De mestcellen beschermen tegen o.a. bacteriën en virussen door chemische stoffen uit te scheiden op het moment dat het lichaam wordt aangevallen. De belangrijkste chemische stof is histamine.
39
IVF vs ICSI
Bij IVF plaatsen we in het laboratorium de zaadcellen bij de eicellen. De zaadcel moet dan zelf een eicel binnen gaan (bevruchten). Bij ICSI wordt met een pipet in elke eicel één zaadcel naar binnen gebracht.
40
BPP vs NPP
Bruto primaire productie ( BPP ): alle biomassa die in een ecosysteem door producenten wordt gevormd. Netto primaire productie ( NPP ): de organische stoffen die niet worden gedissimileerd, deze benutten de producenten bij het vormen van nieuw weefsel.
41
Wat is eutrofiëring?
Eutrofiëring of vermesting zorgt er voor dat er meer voedingsstoffen aanwezig zijn in de bodem, de lucht en het water.
42
Habitat vs niche vs microklimaat
Habitat = het eigen plekje voor een soort binnen levensgemeenschap Niche = taak en functie van een soort Microklimaat = wanneer de omstandigheden op een kleine schaal anders zijn dan je op basis van het klimaat zou verwachten (vanwege geografie, begroeiing, wind, menselijk ingrijpen).
43
Wat is nodig voor depolarisatie?
Repolarisatie.
44
Wat zijn gameten en spore?
Gameet = haploïde cel die dient voor de geslachtelijke voortplanting. Spore = een klein, eencellig reproductief lichaam dat meestal bestand is tegen uitdroging en hitte, en dat tot een nieuw organisme kan uitgroeien.
45
Moet je resusnegatief of resuspositief zijn om het antigeen te hebben? Wat kan er fout gaan bij zwangerschap mbt resus dat bloedarmoede veroorzaakt?

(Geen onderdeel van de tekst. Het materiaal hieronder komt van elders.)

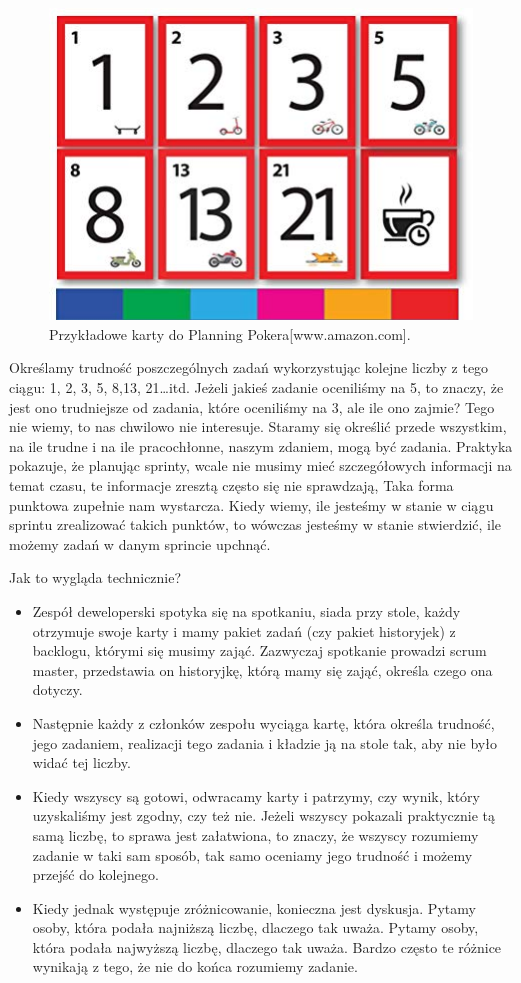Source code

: \begin{figure}
	\centering\includegraphics[width=.4\textwidth]{img/Planning_Poker}
	\caption{Przykładowe karty do Planning Pokera[www.amazon.com].}\label{rysunek:poker}
\end{figure}

Określamy trudność poszczególnych zadań wykorzystując kolejne liczby z tego ciągu: 1, 2, 3, 5, 8,13, 21…itd. Jeżeli jakieś zadanie oceniliśmy na 5, to znaczy, że jest ono trudniejsze od zadania, które oceniliśmy na 3, ale ile ono zajmie? Tego nie wiemy, to nas chwilowo nie interesuje. Staramy się określić przede wszystkim, na ile trudne i na ile pracochłonne, naszym zdaniem, mogą być zadania.
Praktyka pokazuje, że planując sprinty, wcale nie musimy mieć szczegółowych informacji na temat czasu, te informacje zresztą często się nie sprawdzają, Taka forma punktowa zupełnie nam wystarcza. Kiedy wiemy, ile jesteśmy w stanie w ciągu sprintu zrealizować takich punktów, to wówczas jesteśmy w stanie stwierdzić, ile możemy zadań w danym sprincie upchnąć.

Jak to wygląda technicznie?

\begin{itemize}
	\item Zespół deweloperski spotyka się na spotkaniu, siada przy stole, każdy otrzymuje swoje karty i mamy pakiet zadań (czy pakiet historyjek) z backlogu, którymi się musimy zająć. Zazwyczaj spotkanie prowadzi scrum master, przedstawia on historyjkę, którą mamy się zająć, określa czego ona dotyczy.
	\item Następnie każdy z członków zespołu wyciąga kartę, która określa trudność, jego zadaniem, realizacji tego zadania i kładzie ją na stole tak, aby nie było widać tej liczby.
	\item Kiedy wszyscy są gotowi, odwracamy karty i patrzymy, czy wynik, który uzyskaliśmy jest zgodny, czy też nie. Jeżeli wszyscy pokazali praktycznie tą samą liczbę, to sprawa jest załatwiona, to znaczy, że wszyscy rozumiemy zadanie w taki sam sposób, tak samo oceniamy jego trudność i możemy przejść do kolejnego. 
	\item Kiedy jednak występuje zróżnicowanie, konieczna jest dyskusja. Pytamy osoby, która podała najniższą liczbę, dlaczego tak uważa. Pytamy osoby, która podała najwyższą liczbę, dlaczego tak uważa. Bardzo często te różnice wynikają z tego, że nie do końca rozumiemy zadanie.
\end{itemize}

Resuspositief heeft antigeen, resusnegatief kan antistoffen aanmaken (omdat het de antigenen als lichaamsvreemd beschouwd). Als een resus negatieve moeder in aanraking komt met het resus positieve bloed van haar kind dan kan zij antistoffen aanmaken. Deze antistoffen komen via de navelstreng ook in het bloed van de baby terecht. Daar breken ze de rode bloedcellen van uw kind af.